WILLISON, JOHN, an
eminent divine and religious writer, was born in 1680, and from an early
age was intended by his parents for the church. After completing his
regular course of academical education, he entered on the study of
divinity, and having been duly licensed, he became, in 1703, minister of
Brechin, in consequence of a unanimous call which he received from that
town. Shortly after, the popularity he had acquired by his abilities as
a preacher, with the simplicity and purity of his manners, and the
gentleness and benevolence of his disposition, caused him to be invited
to supply a vacancy at Dundee, where he spent the remainder of his life.
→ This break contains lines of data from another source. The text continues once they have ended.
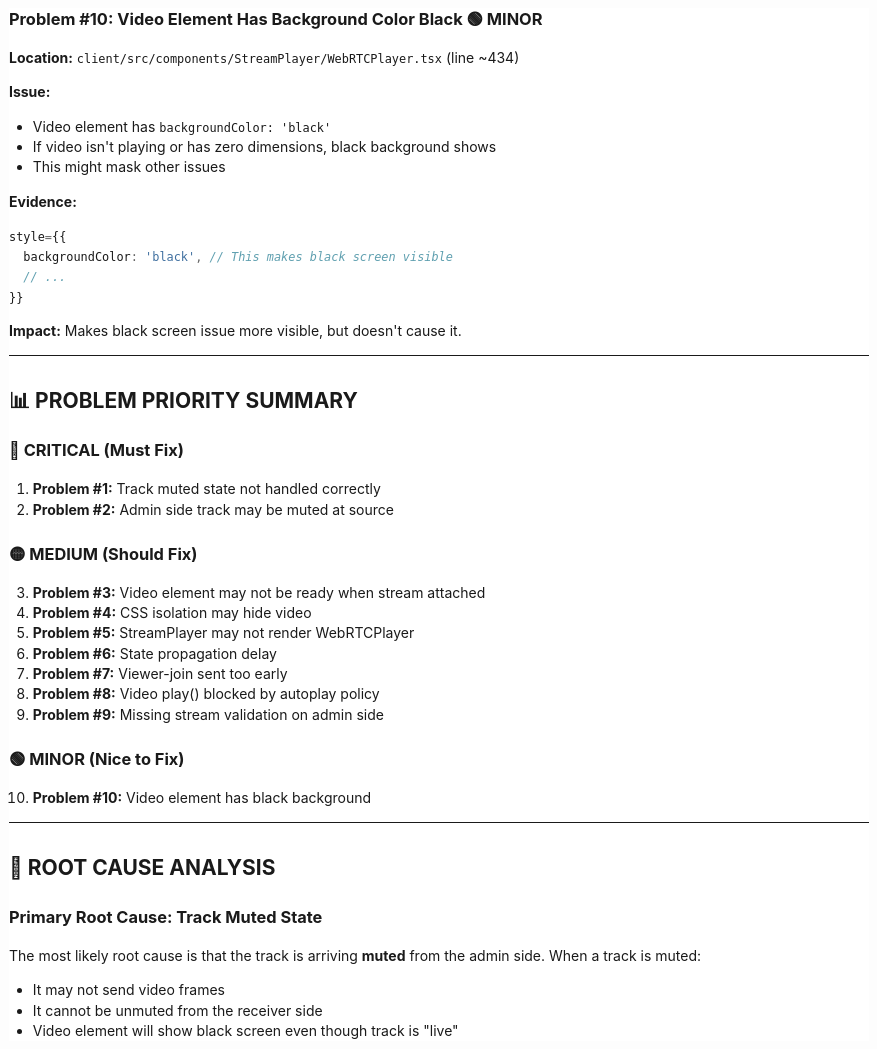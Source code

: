 
### **Problem #10: Video Element Has Background Color Black** 🟢 MINOR
**Location:** `client/src/components/StreamPlayer/WebRTCPlayer.tsx` (line ~434)

**Issue:**
- Video element has `backgroundColor: 'black'`
- If video isn't playing or has zero dimensions, black background shows
- This might mask other issues

**Evidence:**
```typescript
style={{
  backgroundColor: 'black', // This makes black screen visible
  // ...
}}
```

**Impact:** Makes black screen issue more visible, but doesn't cause it.

---

## 📊 **PROBLEM PRIORITY SUMMARY**

### 🔴 **CRITICAL (Must Fix)**
1. **Problem #1:** Track muted state not handled correctly
2. **Problem #2:** Admin side track may be muted at source

### 🟡 **MEDIUM (Should Fix)**
3. **Problem #3:** Video element may not be ready when stream attached
4. **Problem #4:** CSS isolation may hide video
5. **Problem #5:** StreamPlayer may not render WebRTCPlayer
6. **Problem #6:** State propagation delay
7. **Problem #7:** Viewer-join sent too early
8. **Problem #8:** Video play() blocked by autoplay policy
9. **Problem #9:** Missing stream validation on admin side

### 🟢 **MINOR (Nice to Fix)**
10. **Problem #10:** Video element has black background

---

## 🎯 **ROOT CAUSE ANALYSIS**

### **Primary Root Cause: Track Muted State**
The most likely root cause is that the track is arriving **muted** from the admin side. When a track is muted:
- It may not send video frames
- It cannot be unmuted from the receiver side
- Video element will show black screen even though track is "live"
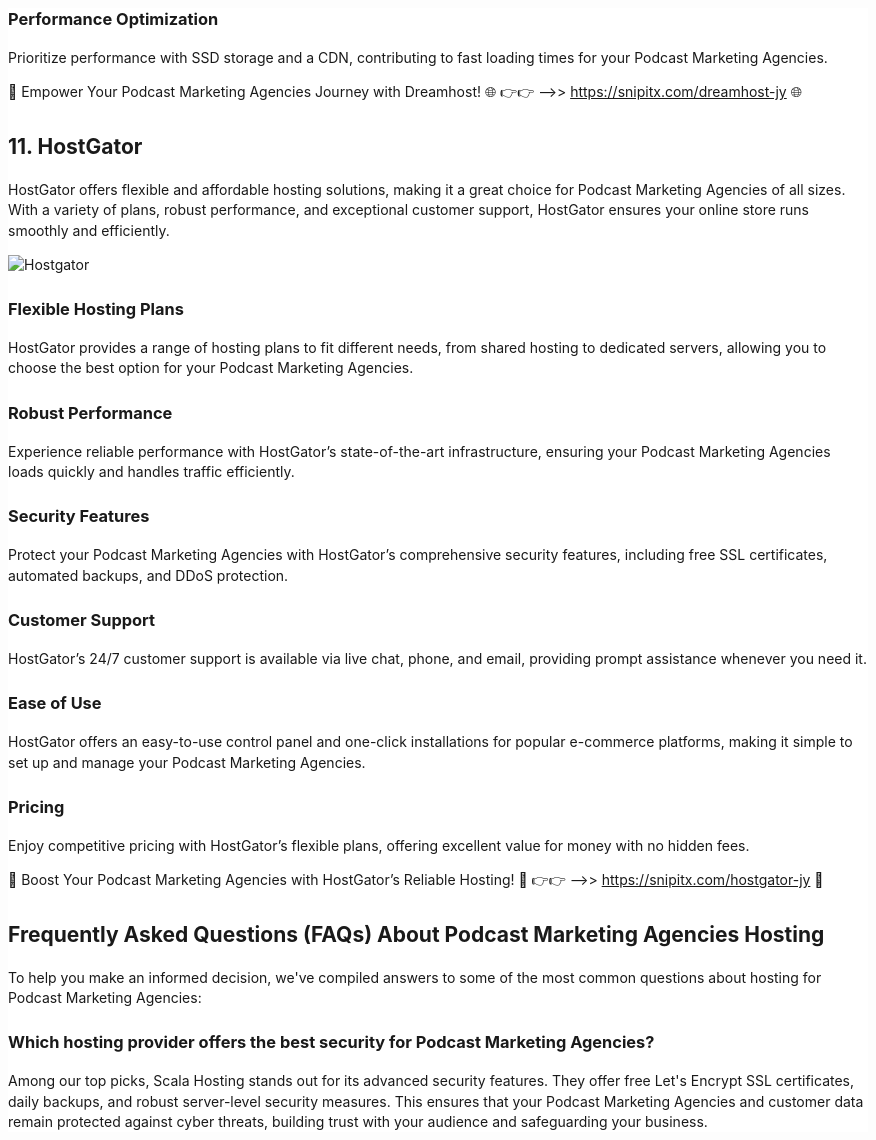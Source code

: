 ### Performance Optimization
Prioritize performance with SSD storage and a CDN, contributing to fast loading times for your Podcast Marketing Agencies.

🚀 Empower Your Podcast Marketing Agencies Journey with Dreamhost! 🌐
👉👉 -->> https://snipitx.com/dreamhost-jy 🌐

## 11. HostGator

HostGator offers flexible and affordable hosting solutions, making it a great choice for Podcast Marketing Agencies of all sizes. With a variety of plans, robust performance, and exceptional customer support, HostGator ensures your online store runs smoothly and efficiently.

![Hostgator](https://i.imgur.com/SNC0dSu.jpeg "Hostgator Hosting")

### Flexible Hosting Plans
HostGator provides a range of hosting plans to fit different needs, from shared hosting to dedicated servers, allowing you to choose the best option for your Podcast Marketing Agencies.

### Robust Performance
Experience reliable performance with HostGator’s state-of-the-art infrastructure, ensuring your Podcast Marketing Agencies loads quickly and handles traffic efficiently.

### Security Features
Protect your Podcast Marketing Agencies with HostGator’s comprehensive security features, including free SSL certificates, automated backups, and DDoS protection.

### Customer Support
HostGator’s 24/7 customer support is available via live chat, phone, and email, providing prompt assistance whenever you need it.

### Ease of Use
HostGator offers an easy-to-use control panel and one-click installations for popular e-commerce platforms, making it simple to set up and manage your Podcast Marketing Agencies.

### Pricing
Enjoy competitive pricing with HostGator’s flexible plans, offering excellent value for money with no hidden fees.

🌟 Boost Your Podcast Marketing Agencies with HostGator’s Reliable Hosting! 🚀
👉👉 -->> https://snipitx.com/hostgator-jy 🚀

## Frequently Asked Questions (FAQs) About Podcast Marketing Agencies Hosting

To help you make an informed decision, we've compiled answers to some of the most common questions about hosting for Podcast Marketing Agencies:

### Which hosting provider offers the best security for Podcast Marketing Agencies? 
Among our top picks, Scala Hosting stands out for its advanced security features. They offer free Let's Encrypt SSL certificates, daily backups, and robust server-level security measures. This ensures that your Podcast Marketing Agencies and customer data remain protected against cyber threats, building trust with your audience and safeguarding your business.
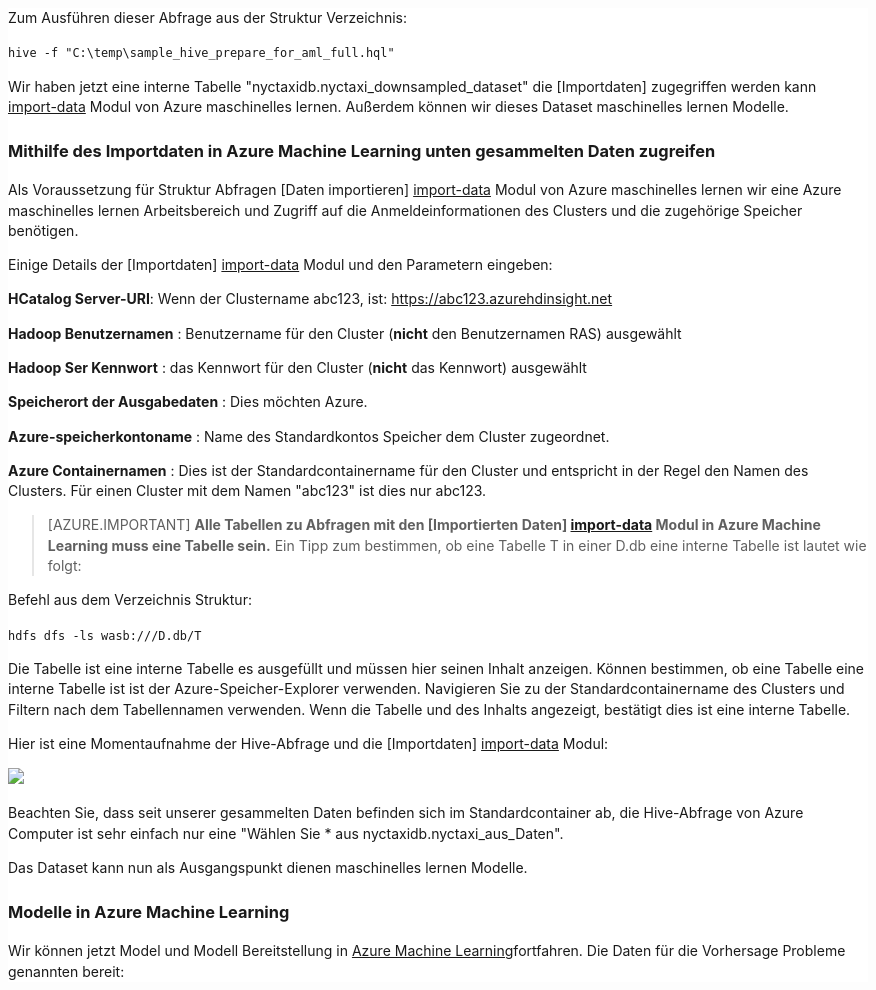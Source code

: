 Zum Ausführen dieser Abfrage aus der Struktur Verzeichnis:

    hive -f "C:\temp\sample_hive_prepare_for_aml_full.hql"

Wir haben jetzt eine interne Tabelle "nyctaxidb.nyctaxi_downsampled_dataset" die [Importdaten] zugegriffen werden kann[ import-data] Modul von Azure maschinelles lernen. Außerdem können wir dieses Dataset maschinelles lernen Modelle.  

### <a name="use-the-import-data-module-in-azure-machine-learning-to-access-the-down-sampled-data"></a>Mithilfe des Importdaten in Azure Machine Learning unten gesammelten Daten zugreifen

Als Voraussetzung für Struktur Abfragen [Daten importieren] [ import-data] Modul von Azure maschinelles lernen wir eine Azure maschinelles lernen Arbeitsbereich und Zugriff auf die Anmeldeinformationen des Clusters und die zugehörige Speicher benötigen.

Einige Details der [Importdaten] [ import-data] Modul und den Parametern eingeben:

**HCatalog Server-URI**: Wenn der Clustername abc123, ist: https://abc123.azurehdinsight.net

**Hadoop Benutzernamen** : Benutzername für den Cluster (**nicht** den Benutzernamen RAS) ausgewählt

**Hadoop Ser Kennwort** : das Kennwort für den Cluster (**nicht** das Kennwort) ausgewählt

**Speicherort der Ausgabedaten** : Dies möchten Azure.

**Azure-speicherkontoname** : Name des Standardkontos Speicher dem Cluster zugeordnet.

**Azure Containernamen** : Dies ist der Standardcontainername für den Cluster und entspricht in der Regel den Namen des Clusters. Für einen Cluster mit dem Namen "abc123" ist dies nur abc123.

> [AZURE.IMPORTANT] **Alle Tabellen zu Abfragen mit den [Importierten Daten] [ import-data] Modul in Azure Machine Learning muss eine Tabelle sein.** Ein Tipp zum bestimmen, ob eine Tabelle T in einer D.db eine interne Tabelle ist lautet wie folgt:

Befehl aus dem Verzeichnis Struktur:

    hdfs dfs -ls wasb:///D.db/T

Die Tabelle ist eine interne Tabelle es ausgefüllt und müssen hier seinen Inhalt anzeigen. Können bestimmen, ob eine Tabelle eine interne Tabelle ist ist der Azure-Speicher-Explorer verwenden. Navigieren Sie zu der Standardcontainername des Clusters und Filtern nach dem Tabellennamen verwenden. Wenn die Tabelle und des Inhalts angezeigt, bestätigt dies ist eine interne Tabelle.

Hier ist eine Momentaufnahme der Hive-Abfrage und die [Importdaten] [ import-data] Modul:

![](./media/machine-learning-data-science-process-hive-walkthrough/1eTYf52.png)

Beachten Sie, dass seit unserer gesammelten Daten befinden sich im Standardcontainer ab, die Hive-Abfrage von Azure Computer ist sehr einfach nur eine "Wählen Sie * aus nyctaxidb.nyctaxi\_aus\_Daten".

Das Dataset kann nun als Ausgangspunkt dienen maschinelles lernen Modelle.

### <a name="mlmodel"></a>Modelle in Azure Machine Learning

Wir können jetzt Model und Modell Bereitstellung in [Azure Machine Learning](https://studio.azureml.net)fortfahren. Die Daten für die Vorhersage Probleme genannten bereit:


[2]: ./media/machine-learning-data-science-process-hive-walkthrough/output-hive-results-3.png
[11]: ./media/machine-learning-data-science-process-hive-walkthrough/hive-reader-properties.png
[12]: ./media/machine-learning-data-science-process-hive-walkthrough/binary-classification-training.png
[13]: ./media/machine-learning-data-science-process-hive-walkthrough/create-scoring-experiment.png
[14]: ./media/machine-learning-data-science-process-hive-walkthrough/binary-classification-scoring.png
[15]: ./media/machine-learning-data-science-process-hive-walkthrough/amlreader.png
[select-columns]: https://msdn.microsoft.com/library/azure/1ec722fa-b623-4e26-a44e-a50c6d726223/
[import-data]: https://msdn.microsoft.com/library/azure/4e1b0fe6-aded-4b3f-a36f-39b8862b9004/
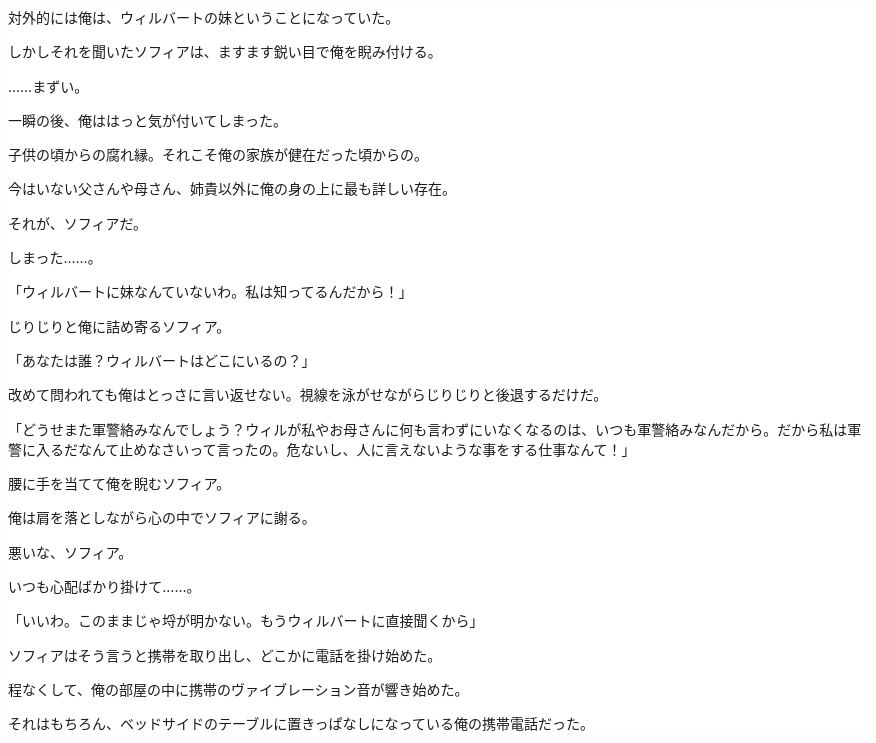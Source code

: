   対外的には俺は、ウィルバートの妹ということになっていた。
 </p>
 <p id="L103">
  しかしそれを聞いたソフィアは、ますます鋭い目で俺を睨み付ける。
 </p>
 <p id="L104">
  ……まずい。
 </p>
 <p id="L105">
  一瞬の後、俺ははっと気が付いてしまった。
 </p>
 <p id="L106">
  子供の頃からの腐れ縁。それこそ俺の家族が健在だった頃からの。
 </p>
 <p id="L107">
  今はいない父さんや母さん、姉貴以外に俺の身の上に最も詳しい存在。
 </p>
 <p id="L108">
  それが、ソフィアだ。
 </p>
 <p id="L109">
  しまった……。
 </p>
 <p id="L110">
  「ウィルバートに妹なんていないわ。私は知ってるんだから！」
 </p>
 <p id="L111">
  じりじりと俺に詰め寄るソフィア。
 </p>
 <p id="L112">
  「あなたは誰？ウィルバートはどこにいるの？」
 </p>
 <p id="L113">
  改めて問われても俺はとっさに言い返せない。視線を泳がせながらじりじりと後退するだけだ。
 </p>
 <p id="L114">
  「どうせまた軍警絡みなんでしょう？ウィルが私やお母さんに何も言わずにいなくなるのは、いつも軍警絡みなんだから。だから私は軍警に入るだなんて止めなさいって言ったの。危ないし、人に言えないような事をする仕事なんて！」
 </p>
 <p id="L115">
  腰に手を当てて俺を睨むソフィア。
 </p>
 <p id="L116">
  俺は肩を落としながら心の中でソフィアに謝る。
 </p>
 <p id="L117">
  悪いな、ソフィア。
 </p>
 <p id="L118">
  いつも心配ばかり掛けて……。
 </p>
 <p id="L119">
  「いいわ。このままじゃ埒が明かない。もうウィルバートに直接聞くから」
 </p>
 <p id="L120">
  ソフィアはそう言うと携帯を取り出し、どこかに電話を掛け始めた。
 </p>
 <p id="L121">
  程なくして、俺の部屋の中に携帯のヴァイブレーション音が響き始めた。
 </p>
 <p id="L122">
  それはもちろん、ベッドサイドのテーブルに置きっぱなしになっている俺の携帯電話だった。
 </p>
 <p id="L123">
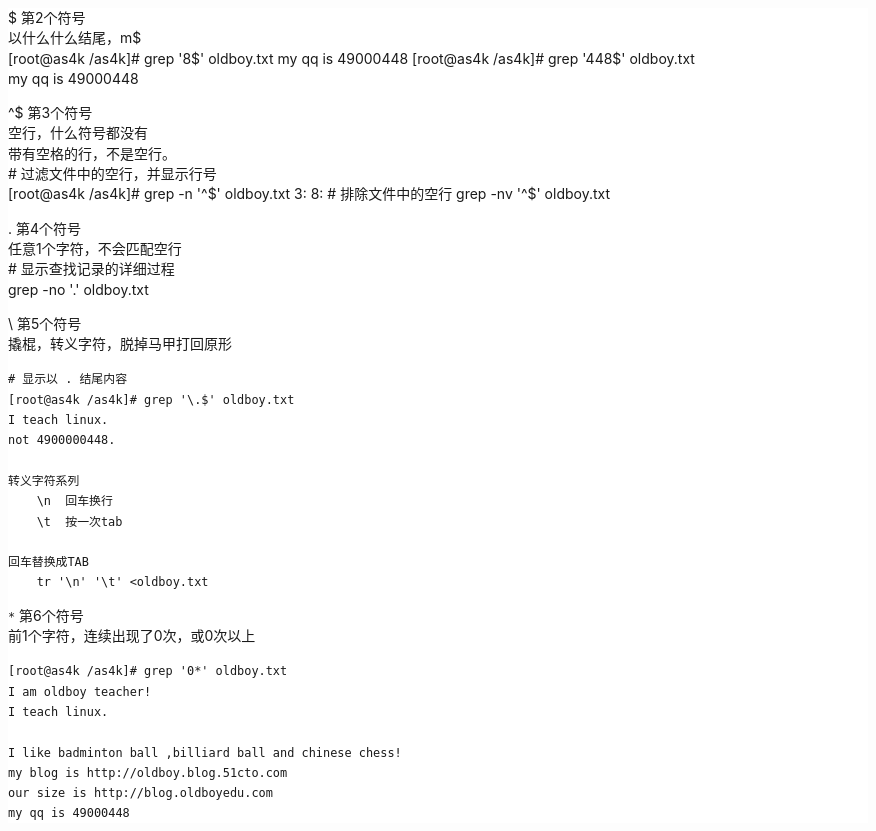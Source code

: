 $ 第2个符号  
    以什么什么结尾，m$  
    [root@as4k /as4k]# grep '8$' oldboy.txt   
    my qq is 49000448  
    [root@as4k /as4k]# grep '448$' oldboy.txt   
    my qq is 49000448  
  
^$ 第3个符号  
    空行，什么符号都没有  
    带有空格的行，不是空行。  
    # 过滤文件中的空行，并显示行号  
    [root@as4k /as4k]# grep -n '^$' oldboy.txt  
    3:  
    8:  
    # 排除文件中的空行  
    grep -nv '^$' oldboy.txt  
      
. 第4个符号  
    任意1个字符，不会匹配空行  
    # 显示查找记录的详细过程  
    grep -no '.' oldboy.txt  
  
\ 第5个符号  
    撬棍，转义字符，脱掉马甲打回原形  
    
    # 显示以 . 结尾内容    
    [root@as4k /as4k]# grep '\.$' oldboy.txt   
    I teach linux.  
    not 4900000448.  
      
    转义字符系列  
        \n  回车换行  
        \t  按一次tab  
          
    回车替换成TAB  
        tr '\n' '\t' <oldboy.txt   
          
`*` 第6个符号  
    前1个字符，连续出现了0次，或0次以上  
      
    [root@as4k /as4k]# grep '0*' oldboy.txt   
    I am oldboy teacher!  
    I teach linux.  
  
    I like badminton ball ,billiard ball and chinese chess!  
    my blog is http://oldboy.blog.51cto.com   
    our size is http://blog.oldboyedu.com   
    my qq is 49000448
He now took a prominent part in all public discussions regarding
ecclesiastical affairs, and showed himself, in particular, opposed to
the exercise of patronage in the church. Distinguished above many of his
contemporaries by his superior attainments, activity, and zeal, he was
considered in his day the leader of the popular or Evangelical party;
and, in 1735, when the General Assembly resolved to apply to Parliament
for the repeal of the oppressive act of 1712, he and Messrs. Gordon and
Mackintosh were sent to London to attend to this important matter. All
their efforts, however, to procure a repeal of the act proved fruitless,
as have those of many other good men since their time.
Mr. Willison was the
author of several works of a religious nature, which have been long held
in high estimation, a list of which is subjoined. He died at Dundee, in
the bosom of his family, May 3, 1750, in the seventieth year of his age,
and forty-seventh of his ministry. His works are:
Example of Plain Catechising upon the Assemblys Shorter Catechism. Edin.
Afflicted Mans Companion; or a Directory for Families and Persons
afflicted with Sickness or any other Distress. Edin. 1755, 8vo.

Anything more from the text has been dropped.